A Plan Make The Moon A Hub For Solar Power By Putting A Ring Around It

By Joelle Renstrom | Published

This article is more than 2 years old

Luna Ring
America may not be sending people to the moon anytime soon, but recently NASA has been interested in how we can use the moon to advance the scientific and space frontiers. From growing plants to using the moon as a way to destroy threatening asteroids to establishing a national park there, scientists seem to be realizing that there’s more to be done on Earth’s favorite space rock than simply sticking a flag in it. The latest idea for the moon, proposed by Japan’s Shimizu Corporation, involves turning it into a major hub for solar power by putting something called a Luna Ring around it. Would that make us married to the moon?

The moon is an advantageous venue for harvesting solar power, given that it’s constantly sunbathing. Solar-powered instruments, such as some used by Apollo astronauts and China’s recently launched Yutu moon rover have successfully harnessed the endless sunlight available to the moon. So why not increase the scale? Shimizu Corporation’s proposal involves wrapping a 250-mile-wide ring of solar panels around the moon’s equator and then beaming the solar power back to mother Earth.

Luna Ring

Let’s look at the upsides of this plan first—it could generated an estimated 13,000 terrawatts of constant power. That’ll keep a few lights on, especially given that the average total summer electricity generation in the US is just over 1,000 gigawatts, or 1 terrawatt. So we’re talking about a nearly unlimited amount of green energy here, which is one of those incredibly lofty and seemingly impossible goals. Shimizu says that the solar energy could be directed through laser and microwave transmitters on the side of the moon that faces Earth, which would allow receiving stations around the world to harness the electricity during Earth’s rotation.

The downside? How the hell do we build this 6,800-mile ring? We don’t currently have all the robotic technologies necessary to complete such a massive lunar construction project. We’d need robots that could do all kinds of tasks on the moon’s surface, as well as be able to perform tasks communicated remotely by humans on Earth. And what about ownership? What would the countries of the world think about this Japanese corporation undertaking such a project? Some may very well protest—especially those whose GDP depends on oil. Would this solar energy presumably be available to anyone and everyone, or only to companies that invest in the project? What would the cost be, both of buying access to that energy and in constructing the Luna Ring in the first place?

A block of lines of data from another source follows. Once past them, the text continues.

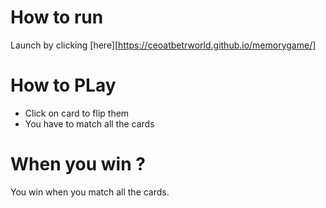 How to run
============================

Launch by clicking [here][https://ceoatbetrworld.github.io/memorygame/]

How to PLay
============================

* Click on card to flip them
* You have to match all the cards

When you win ?
============================
You win when you match all the cards.
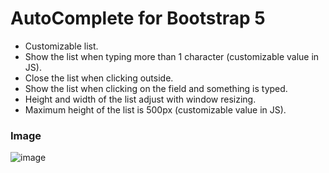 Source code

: # AutoComplete for Bootstrap 5

- Customizable list.
- Show the list when typing more than 1 character (customizable value in JS).
- Close the list when clicking outside.
- Show the list when clicking on the field and something is typed.
- Height and width of the list adjust with window resizing.
- Maximum height of the list is 500px (customizable value in JS).

### Image
![image](https://github.com/WagnerEsser/autocomplete-bootstrap-5/assets/17770639/3a5419b8-917f-414f-b830-739fd1b8954d)

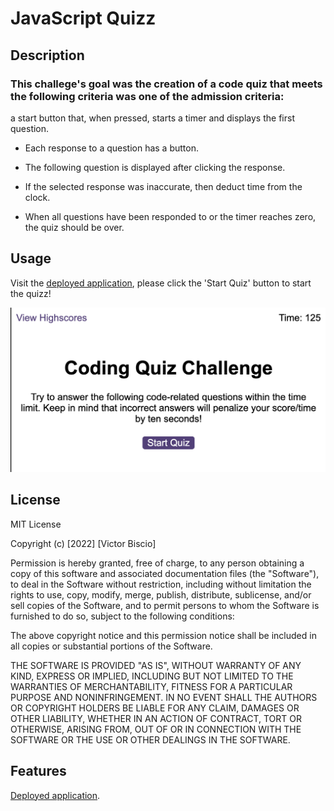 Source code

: # JavaScript Quizz

## Description

### This challege's goal was the creation of a code quiz that meets the following criteria was one of the admission criteria:

a start button that, when pressed, starts a timer and displays the first question.

* Each response to a question has a button.

* The following question is displayed after clicking the response.

* If the selected response was inaccurate, then deduct time from the clock.

* When all questions have been responded to or the timer reaches zero, the quiz should be over.

## Usage

Visit the [deployed application](https://reinkaoss.github.io/js-quizz/), please click the 'Start Quiz' button to start the quizz!

![Main quizz UI](./assets/Screenshot.png)


## License

MIT License

Copyright (c) [2022] [Victor Biscio]

Permission is hereby granted, free of charge, to any person obtaining a copy
of this software and associated documentation files (the "Software"), to deal
in the Software without restriction, including without limitation the rights
to use, copy, modify, merge, publish, distribute, sublicense, and/or sell
copies of the Software, and to permit persons to whom the Software is
furnished to do so, subject to the following conditions:

The above copyright notice and this permission notice shall be included in all
copies or substantial portions of the Software.

THE SOFTWARE IS PROVIDED "AS IS", WITHOUT WARRANTY OF ANY KIND, EXPRESS OR
IMPLIED, INCLUDING BUT NOT LIMITED TO THE WARRANTIES OF MERCHANTABILITY,
FITNESS FOR A PARTICULAR PURPOSE AND NONINFRINGEMENT. IN NO EVENT SHALL THE
AUTHORS OR COPYRIGHT HOLDERS BE LIABLE FOR ANY CLAIM, DAMAGES OR OTHER
LIABILITY, WHETHER IN AN ACTION OF CONTRACT, TORT OR OTHERWISE, ARISING FROM,
OUT OF OR IN CONNECTION WITH THE SOFTWARE OR THE USE OR OTHER DEALINGS IN THE
SOFTWARE.

## Features

[Deployed application](https://reinkaoss.github.io/js-quizz/).
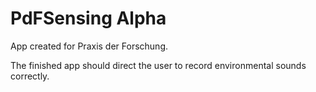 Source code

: # PdFSensing Alpha
App created for Praxis der Forschung.

The finished app should direct the user to record environmental sounds correctly.
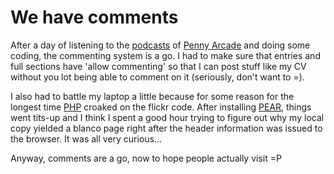 # We have comments

After a day of listening to the <a href='http://www.penny-arcade.com/padlc.xml' target='_blank'>podcasts</a> of <a href='http://www.penny-arcade.com' target='_blank'>Penny Arcade</a> and doing some coding, the commenting system is a go. I had to make sure that entries and full sections have 'allow commenting' so that I can post stuff like my CV without you lot being able to comment on it (seriously, don't want to =).

I also had to battle my laptop a little because for some reason for the longest time <a href='http://www.php.net/' target='_blank'>PHP</a> croaked on the flickr code. After installing <a href='http://pear.php.net/' target='_blank'>PEAR</a>, things went tits-up and I think I spent a good hour trying to figure out why my local copy yielded a blanco page right after the header information was issued to the browser. It was all very curious...

Anyway, comments are a go, now to hope people actually visit =P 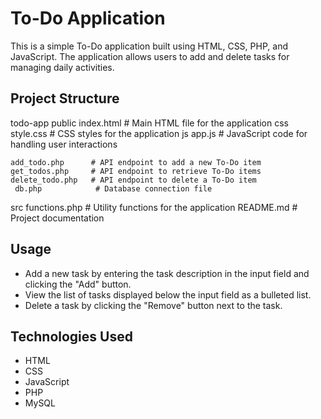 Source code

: # To-Do Application

This is a simple To-Do application built using HTML, CSS, PHP, and JavaScript. The application allows users to add and delete tasks for managing daily activities.

## Project Structure


todo-app
public
    index.html        # Main HTML file for the application
    css
    style.css     # CSS styles for the application
    js
    app.js        # JavaScript code for handling user interactions
    
    add_todo.php      # API endpoint to add a new To-Do item
    get_todos.php     # API endpoint to retrieve To-Do items
    delete_todo.php   # API endpoint to delete a To-Do item
     db.php            # Database connection file
 src
    functions.php     # Utility functions for the application
    README.md             # Project documentation


## Usage

- Add a new task by entering the task description in the input field and clicking the "Add" button.
- View the list of tasks displayed below the input field as a bulleted list.
- Delete a task by clicking the "Remove" button next to the task.

## Technologies Used

- HTML
- CSS
- JavaScript
- PHP
- MySQL

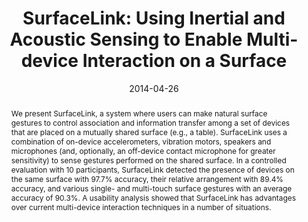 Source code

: ---
abstract: |-
  We present SurfaceLink, a system where users can make natural surface gestures to control association and information transfer among a set of devices that are placed on a mutually shared surface (e.g., a table). SurfaceLink uses a combination of on-device accelerometers, vibration motors, speakers and microphones (and, optionally, an off-device contact microphone for greater sensitivity) to sense gestures performed on the shared surface. In a controlled evaluation with 10 participants, SurfaceLink detected the presence of devices on the same surface with 97.7% accuracy, their relative arrangement with 89.4% accuracy, and various single- and multi-touch surface gestures with an average accuracy of 90.3%. A usability analysis showed that SurfaceLink has advantages over current multi-device interaction techniques in a number of situations.
authors:
- goel
- Brendan Lee
- Md. Tanvir Islam Aumi
- Shwetak Patel
- Gaetano Borriello
- Stacie Hibino
- Bo Begole
bibtex: |-
  @inproceedings{Goel:2014:SUI:2611105.2557120,
   author = {Goel, Mayank and Lee, Brendan and Islam Aumi, Md. Tanvir and Patel, Shwetak and Borriello, Gaetano and Hibino, Stacie and Begole, Bo},
   title = {SurfaceLink: Using Inertial and Acoustic Sensing to Enable Multi-device Interaction on a Surface},
   booktitle = {Proceedings of the 32Nd Annual ACM Conference on Human Factors in Computing Systems},
   series = {CHI '14},
   year = {2014},
   isbn = {978-1-4503-2473-1},
   location = {Toronto, Ontario, Canada},
   pages = {1387--1396},
   numpages = {10},
   url = {http://doi.acm.org/10.1145/2556288.2557120},
   doi = {10.1145/2556288.2557120},
   acmid = {2557120},
   publisher = {ACM},
   address = {New York, NY, USA},
   keywords = {acoustic sensing, inertial sensing, mobile phones, multi-device interaction, surface interaction},
  }
caption: ''
citation: "Mayank Goel, Brendan Lee, Md. Tanvir Islam Aumi, Shwetak Patel, Gaetano\
  \ Borriello, Stacie Hibino, and Bo Begole. 2014. SurfaceLink: using inertial and\
  \ acoustic sensing to enable multi-device interaction on a surface.  In Proceedings\
  \ of the SIGCHI Conference on Human Factors in Computing Systems (CHI '14). ACM,\
  \ New York, NY, USA,  1387-1396. DOI=http://dx.doi.org/10.1145/2556288.2557120 \r\
  "
conference: Conference on Human Factors in Computing Systems (CHI), 2014
date: '2014-04-26'
image: '/images/pubs/surfacelink.jpg'
pdf: /pdfs/surfacelink.pdf
thumbnail: '/images/pubs/surfacelink.jpg'
title: 'SurfaceLink: Using Inertial and Acoustic Sensing to Enable Multi-device Interaction
  on a Surface'
video: 'https://www.youtube.com/watch?v=enqP83UOaA8'
video_embed: '<iframe width="560" height="315" src="https://www.youtube.com/embed/enqP83UOaA8" frameborder="0" allowfullscreen></iframe>'
redirect_from: /projects/SurfaceLink/
category: interaction
--- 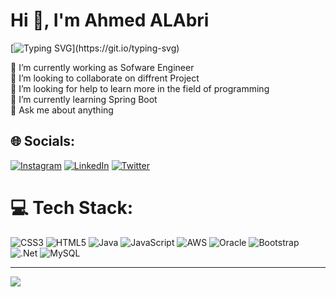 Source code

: # Hi 👋, I'm Ahmed ALAbri
[![Typing SVG](https://readme-typing-svg.herokuapp.com?size=30&color=F7962D&width=500&lines=Welcome+to+Ahmed's+profile!;Full+Stack+Developer;Software+Engineering;Always+learning+new+thing!;Nice+to+meet+you+...)](https://git.io/typing-svg)

🔭 I’m currently working as Sofware Engineer <br>👯 I’m looking to collaborate on diffrent Project<br>🤝 I’m looking for help to learn more in the field of programming <br>🌱 I’m currently learning Spring Boot <br>💬 Ask me about anything <br>


## 🌐 Socials:
[![Instagram](https://img.shields.io/badge/Instagram-%23E4405F.svg?logo=Instagram&logoColor=white)](https://instagram.com/https://www.instagram.com/ahmedcoded42/) [![LinkedIn](https://img.shields.io/badge/LinkedIn-%230077B5.svg?logo=linkedin&logoColor=white)](https://linkedin.com/in/https://www.linkedin.com/in/ahmed-al-abri-582b89278/?original_referer=https%3A%2F%2Fgithub.com%2F) [![Twitter](https://img.shields.io/badge/Twitter-%231DA1F2.svg?logo=Twitter&logoColor=white)](https://twitter.com/https://twitter.com/ahmedcoded4) 

# 💻 Tech Stack:
![CSS3](https://img.shields.io/badge/css3-%231572B6.svg?style=plastic&logo=css3&logoColor=white) ![HTML5](https://img.shields.io/badge/html5-%23E34F26.svg?style=plastic&logo=html5&logoColor=white) ![Java](https://img.shields.io/badge/java-%23ED8B00.svg?style=plastic&logo=java&logoColor=white) ![JavaScript](https://img.shields.io/badge/javascript-%23323330.svg?style=plastic&logo=javascript&logoColor=%23F7DF1E) ![AWS](https://img.shields.io/badge/AWS-%23FF9900.svg?style=plastic&logo=amazon-aws&logoColor=white) ![Oracle](https://img.shields.io/badge/Oracle-F80000?style=plastic&logo=oracle&logoColor=white) ![Bootstrap](https://img.shields.io/badge/bootstrap-%23563D7C.svg?style=plastic&logo=bootstrap&logoColor=white) ![.Net](https://img.shields.io/badge/.NET-5C2D91?style=plastic&logo=.net&logoColor=white) ![MySQL](https://img.shields.io/badge/mysql-%2300f.svg?style=plastic&logo=mysql&logoColor=white)


---
[![](https://visitcount.itsvg.in/api?id=ahmedtechm&icon=1&color=1)](https://visitcount.itsvg.in)

<!-- Proudly created with GPRM ( https://gprm.itsvg.in ) -->
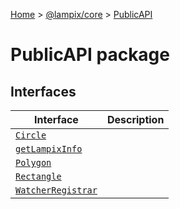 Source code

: [Home](./index) &gt; [@lampix/core](./core.md) &gt; [PublicAPI](./core.publicapi.md)

# PublicAPI package

## Interfaces

|  Interface | Description |
|  --- | --- |
|  [`Circle`](./core.publicapi.circle.md) |  |
|  [`getLampixInfo`](./core.publicapi.getlampixinfo.md) |  |
|  [`Polygon`](./core.publicapi.polygon.md) |  |
|  [`Rectangle`](./core.publicapi.rectangle.md) |  |
|  [`WatcherRegistrar`](./core.publicapi.watcherregistrar.md) |  |

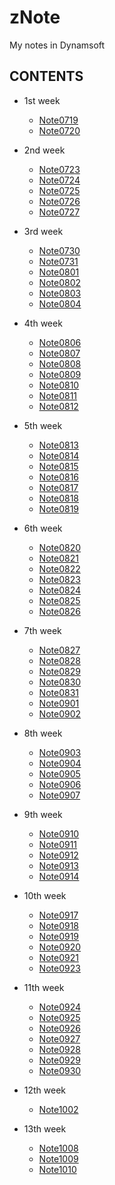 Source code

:# zNote

My notes in Dynamsoft



## CONTENTS
* 1st week
    - [Note0719](Note0719.md)
    - [Note0720](Note0720.md)
    
* 2nd week
    - [Note0723](Note0723.md)
    - [Note0724](Note0724.md)
    - [Note0725](Note0725.md)
    - [Note0726](Note0726.md)
    - [Note0727](Note0727.md)

* 3rd week
    - [Note0730](Note0730.md)
    - [Note0731](Note0731.md)
    - [Note0801](Note0801.md)
    - [Note0802](Note0802.md)
    - [Note0803](Note0803.md)
    - [Note0804](Note0804.md)

* 4th week
    - [Note0806](Note0806.md)
    - [Note0807](Note0807.md)
    - [Note0808](Note0808.md)
    - [Note0809](Note0809.md)
    - [Note0810](Note0810.md)
    - [Note0811](Note0811.md)
    - [Note0812](Note0812.md)

* 5th week
    - [Note0813](Note0813.md)
    - [Note0814](Note0814.md)
    - [Note0815](Note0815.md)
    - [Note0816](Note0816.md)
    - [Note0817](Note0817.md)
    - [Note0818](Note0818.md)
    - [Note0819](Note0819.md)
* 6th week
    - [Note0820](Note0820.md)
    - [Note0821](Note0821.md)
    - [Note0822](Note0822.md)
    - [Note0823](Note0823.md)
    - [Note0824](Note0824.md)
    - [Note0825](Note0825.md)
    - [Note0826](Note0826.md)
* 7th week
    - [Note0827](Note0827.md)
    - [Note0828](Note0828.md)
    - [Note0829](Note0829.md)
    - [Note0830](Note0830.md)
    - [Note0831](Note0831.md)
    - [Note0901](Note0901.md)
    - [Note0902](Note0902.md)
* 8th week
    - [Note0903](Note0903.md)
    - [Note0904](Note0904.md)
    - [Note0905](Note0905.md)
    - [Note0906](Note0906.md)
    - [Note0907](Note0907.md)
* 9th week
    - [Note0910](Note0910.md)
    - [Note0911](Note0911.md)
    - [Note0912](Note0912.md)
    - [Note0913](Note0913.md)
    - [Note0914](Note0914.md)
* 10th week
    - [Note0917](Note0917.md)
    - [Note0918](Note0918.md)
    - [Note0919](Note0919.md)
    - [Note0920](Note0920.md)
    - [Note0921](Note0921.md)
    - [Note0923](Note0923.md)
* 11th week
    - [Note0924](Note0924.md)
    - [Note0925](Note0925.md)
    - [Note0926](Note0926.md)
    - [Note0927](Note0927.md)
    - [Note0928](Note0928.md)
    - [Note0929](Note0929.md)
    - [Note0930](Note0930.md)
* 12th week
    - [Note1002](Note1002.md)
* 13th week
    - [Note1008](Note1008.md)
    - [Note1009](Note1009.md)
    - [Note1010](Note1010.md)

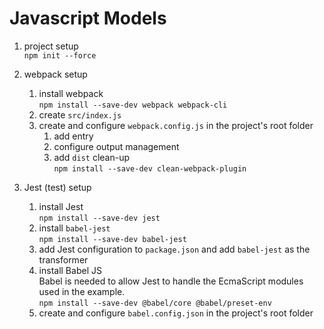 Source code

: # Javascript Models


1. project setup  
`npm init --force`

2. webpack setup 
   1. install webpack  
      `npm install --save-dev webpack webpack-cli`
   2. create `src/index.js`
   3. create and configure `webpack.config.js` in the project's root folder
      1. add entry
      2. configure output management
      3. add `dist` clean-up  
      `npm install --save-dev clean-webpack-plugin`
3. Jest (test) setup
      1. install Jest  
      `npm install --save-dev jest`
      2. install `babel-jest`  
      `npm install --save-dev babel-jest`
      3. add Jest configuration to `package.json` and add `babel-jest` as the transformer
      4. install Babel JS  
      Babel is needed to allow Jest to handle the EcmaScript modules used in the example.  
      `npm install --save-dev @babel/core @babel/preset-env`
      5. create and configure `babel.config.json` in the project's root folder

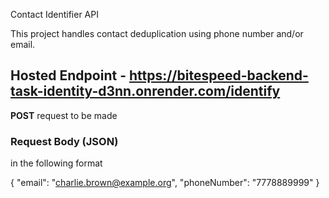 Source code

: Contact Identifier API

This project handles contact deduplication using phone number and/or email.

## Hosted Endpoint - https://bitespeed-backend-task-identity-d3nn.onrender.com/identify


**POST** request to be made

### Request Body (JSON)

in the following format

{
  "email": "charlie.brown@example.org",
  "phoneNumber": "7778889999"
}

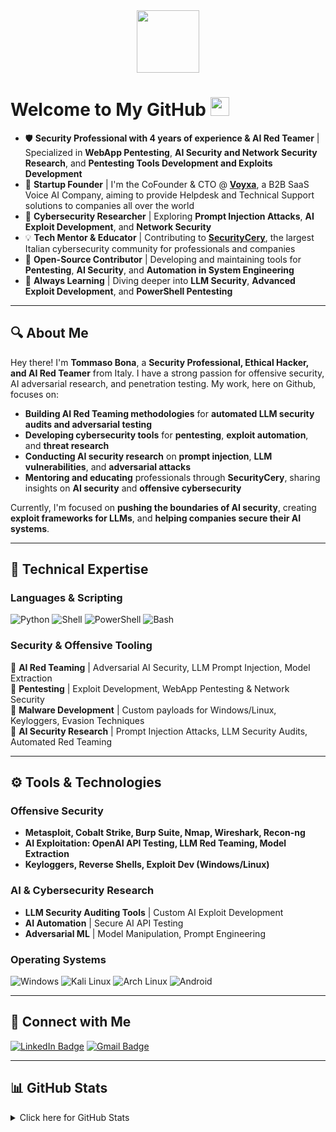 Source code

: <div id="header" align="center">
  <img src="https://media.giphy.com/media/YRMb6dd7zprS00JdGZ/giphy.gif" width="100"/>
</div>

# Welcome to My GitHub <img src="https://raw.githubusercontent.com/aemmadi/aemmadi/master/wave.gif" width="30">

- 🛡 **Security Professional with 4 years of experience & AI Red Teamer** | Specialized in **WebApp Pentesting**, **AI Security and Network Security Research**, and **Pentesting Tools Development and Exploits Development**  
- 🚀 **Startup Founder** | I'm the CoFounder & CTO @ **[Voyxa](https://voyxa.com)**, a B2B SaaS Voice AI Company, aiming to provide Helpdesk and Technical Support solutions to companies all over the world  
- 🔬 **Cybersecurity Researcher** | Exploring **Prompt Injection Attacks**, **AI Exploit Development**, and **Network Security**  
- 💡 **Tech Mentor & Educator** | Contributing to **[SecurityCery](https://securitycert.it)**, the largest Italian cybersecurity community for professionals and companies 
- 🎯 **Open-Source Contributor** | Developing and maintaining tools for **Pentesting**, **AI Security**, and **Automation in System Engineering**  
- 👾 **Always Learning** | Diving deeper into **LLM Security**, **Advanced Exploit Development**, and **PowerShell Pentesting**  

---

## 🔍 About Me

Hey there! I'm **Tommaso Bona**, a **Security Professional, Ethical Hacker, and AI Red Teamer** from Italy. I have a strong passion for offensive security, AI adversarial research, and penetration testing. My work, here on Github, focuses on:  

- **Building AI Red Teaming methodologies** for **automated LLM security audits and adversarial testing**  
- **Developing cybersecurity tools** for **pentesting**, **exploit automation**, and **threat research**  
- **Conducting AI security research** on **prompt injection**, **LLM vulnerabilities**, and **adversarial attacks**  
- **Mentoring and educating** professionals through **SecurityCery**, sharing insights on **AI security** and **offensive cybersecurity**  

Currently, I'm focused on **pushing the boundaries of AI security**, creating **exploit frameworks for LLMs**, and **helping companies secure their AI systems**.  

---

## 🔧 Technical Expertise  

### **Languages & Scripting**  
![Python](https://img.shields.io/badge/-Python-black?style=flat-square&logo=Python)
![Shell](https://img.shields.io/badge/-Shell-5391FE?style=flat-square&logo=PowerShell&logoColor=white)
![PowerShell](https://img.shields.io/badge/-PowerShell-blue?style=flat-square&logo=PowerShell)
![Bash](https://img.shields.io/badge/-Bash-4EAA25?style=flat-square&logo=gnubash&logoColor=white)



### **Security & Offensive Tooling**  
🔹 **AI Red Teaming** | Adversarial AI Security, LLM Prompt Injection, Model Extraction  
🔹 **Pentesting** | Exploit Development, WebApp Pentesting & Network Security  
🔹 **Malware Development** | Custom payloads for Windows/Linux, Keyloggers, Evasion Techniques  
🔹 **AI Security Research** | Prompt Injection Attacks, LLM Security Audits, Automated Red Teaming  

---

## ⚙️ Tools & Technologies  

### **Offensive Security**  
- **Metasploit, Cobalt Strike, Burp Suite, Nmap, Wireshark, Recon-ng**  
- **AI Exploitation: OpenAI API Testing, LLM Red Teaming, Model Extraction**  
- **Keyloggers, Reverse Shells, Exploit Dev (Windows/Linux)**  

### **AI & Cybersecurity Research**  
- **LLM Security Auditing Tools** | Custom AI Exploit Development  
- **AI Automation** | Secure AI API Testing  
- **Adversarial ML** | Model Manipulation, Prompt Engineering  

### **Operating Systems**  
![Windows](https://img.shields.io/badge/Windows-0078D6?style=for-the-badge&logo=windows&logoColor=white)
![Kali Linux](https://img.shields.io/badge/Kali_Linux-557C94?style=for-the-badge&logo=kali-linux&logoColor=white)
![Arch Linux](https://img.shields.io/badge/Arch_Linux-1793D1?style=for-the-badge&logo=arch-linux&logoColor=white)
![Android](https://img.shields.io/badge/Android-3DDC84?style=for-the-badge&logo=android&logoColor=white)

---

## 🔗 Connect with Me  

[![LinkedIn Badge](https://img.shields.io/badge/-TommasoBona-blue?style=flat-square&logo=Linkedin&logoColor=white&link=https://www.linkedin.com/in/tommaso-bona-20b76b232)](https://www.linkedin.com/in/tommaso-bona-20b76b232) 
[![Gmail Badge](https://img.shields.io/badge/-tommasobona04@gmail.com-c14438?style=flat-square&logo=Gmail&logoColor=white&link=mailto:tommasobona04@gmail.com)](mailto:tommasobona04@gmail.com)  

---

## 📊 GitHub Stats  

<details>
  <summary>Click here for GitHub Stats</summary>
  <p align="center">
    <img alt="GitHub Stats" src="https://github-readme-stats.vercel.app/api?username=ParzivalHack&show_icons=true&hide=issues&icon_color=000000&hide_border=true&title_color=5391FE&text_color=555">
    <br>
    <img alt="Top Language" src="https://github-readme-stats.vercel.app/api/top-langs/?username=ParzivalHack&hide=html,&hide_border=true&title_color=5391FE&text_color=555">
  </p>
</details>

Luckily, Shimizu has built in time to consider these questions—the target start date isn’t until 2035. Certainly the biggest engineering project ever warrants pretty careful and thorough planning. But until then, why not praise the merits of such an idea? This is about as big as ideas get, and its motivation is in the right place. Plus, think about all the trippy photos we’ll get of the moon looking a bit like Saturn!